__WHAT THE TASK REQUIRES__. Take each line of the entries below that contains "gpioport" and copy it.

__ENTRIES SUPPLIED__.
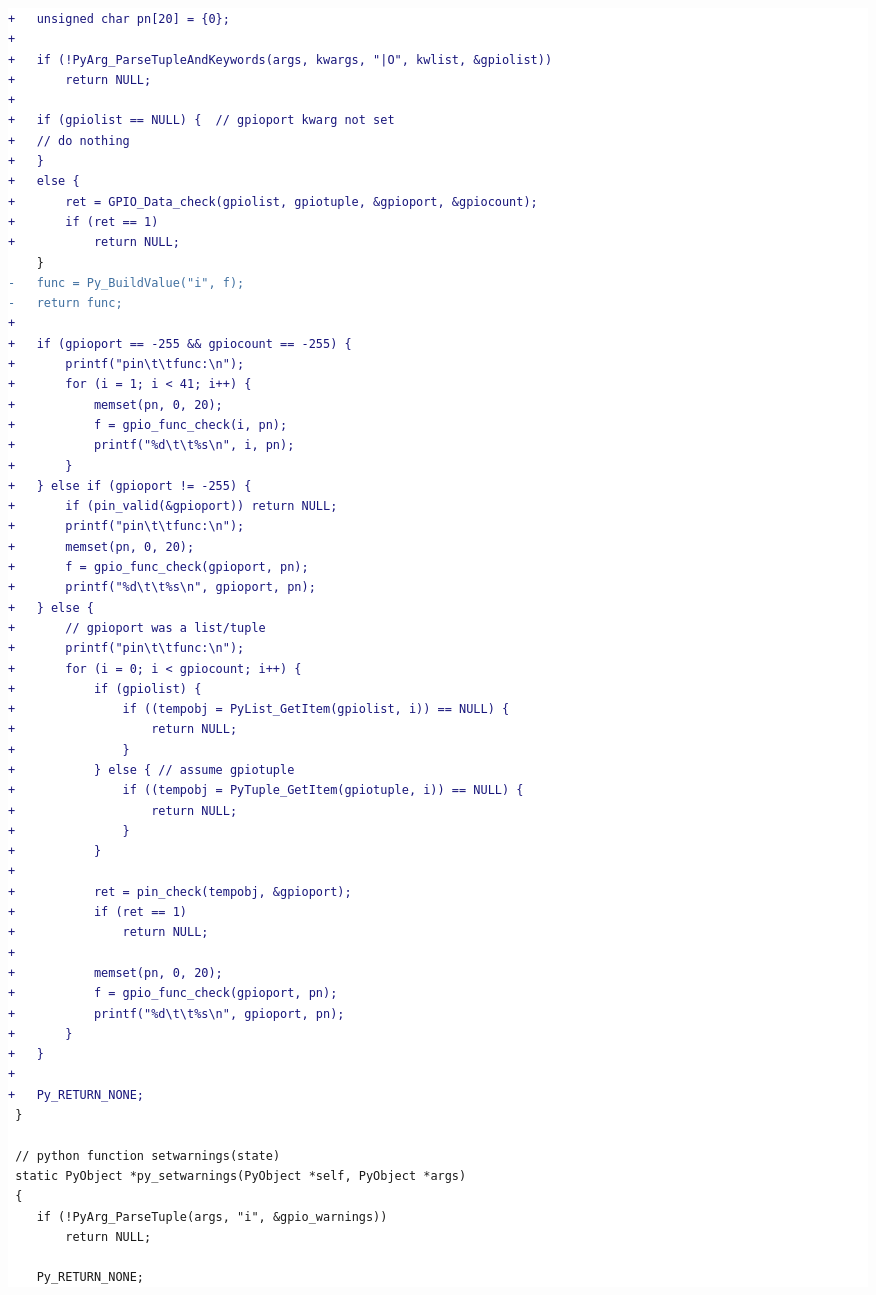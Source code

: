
 ```diff
+	unsigned char pn[20] = {0};
+
+	if (!PyArg_ParseTupleAndKeywords(args, kwargs, "|O", kwlist, &gpiolist))
+		return NULL;
+
+	if (gpiolist == NULL) {  // gpioport kwarg not set
+	// do nothing
+	}
+	else {
+		ret = GPIO_Data_check(gpiolist, gpiotuple, &gpioport, &gpiocount);
+		if (ret == 1)
+			return NULL;
 	}
-	func = Py_BuildValue("i", f);
-	return func;
+
+	if (gpioport == -255 && gpiocount == -255) {
+		printf("pin\t\tfunc:\n");
+		for (i = 1; i < 41; i++) {
+			memset(pn, 0, 20);
+			f = gpio_func_check(i, pn);
+			printf("%d\t\t%s\n", i, pn);
+		}
+	} else if (gpioport != -255) {
+		if (pin_valid(&gpioport)) return NULL;
+		printf("pin\t\tfunc:\n");
+		memset(pn, 0, 20);
+		f = gpio_func_check(gpioport, pn);
+		printf("%d\t\t%s\n", gpioport, pn);
+	} else {  
+		// gpioport was a list/tuple
+		printf("pin\t\tfunc:\n");
+		for (i = 0; i < gpiocount; i++) {
+			if (gpiolist) {
+				if ((tempobj = PyList_GetItem(gpiolist, i)) == NULL) {
+					return NULL;
+				}
+			} else { // assume gpiotuple
+				if ((tempobj = PyTuple_GetItem(gpiotuple, i)) == NULL) {
+					return NULL;
+				}
+			}
+
+			ret = pin_check(tempobj, &gpioport);
+			if (ret == 1)
+				return NULL;
+			
+			memset(pn, 0, 20);
+			f = gpio_func_check(gpioport, pn);
+			printf("%d\t\t%s\n", gpioport, pn);
+		}
+	}
+
+	Py_RETURN_NONE;
 }
 
 // python function setwarnings(state)
 static PyObject *py_setwarnings(PyObject *self, PyObject *args)
 {
 	if (!PyArg_ParseTuple(args, "i", &gpio_warnings))
 		return NULL;
 
 	Py_RETURN_NONE;
```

__YOUR SOLUTION__.
+	if (gpiolist == NULL) {  // gpioport kwarg not set
+		ret = GPIO_Data_check(gpiolist, gpiotuple, &gpioport, &gpiocount);
+	if (gpioport == -255 && gpiocount == -255) {
+	} else if (gpioport != -255) {
+		if (pin_valid(&gpioport)) return NULL;
+		f = gpio_func_check(gpioport, pn);
+		printf("%d\t\t%s\n", gpioport, pn);
+		// gpioport was a list/tuple
+			ret = pin_check(tempobj, &gpioport);
+			f = gpio_func_check(gpioport, pn);
+			printf("%d\t\t%s\n", gpioport, pn);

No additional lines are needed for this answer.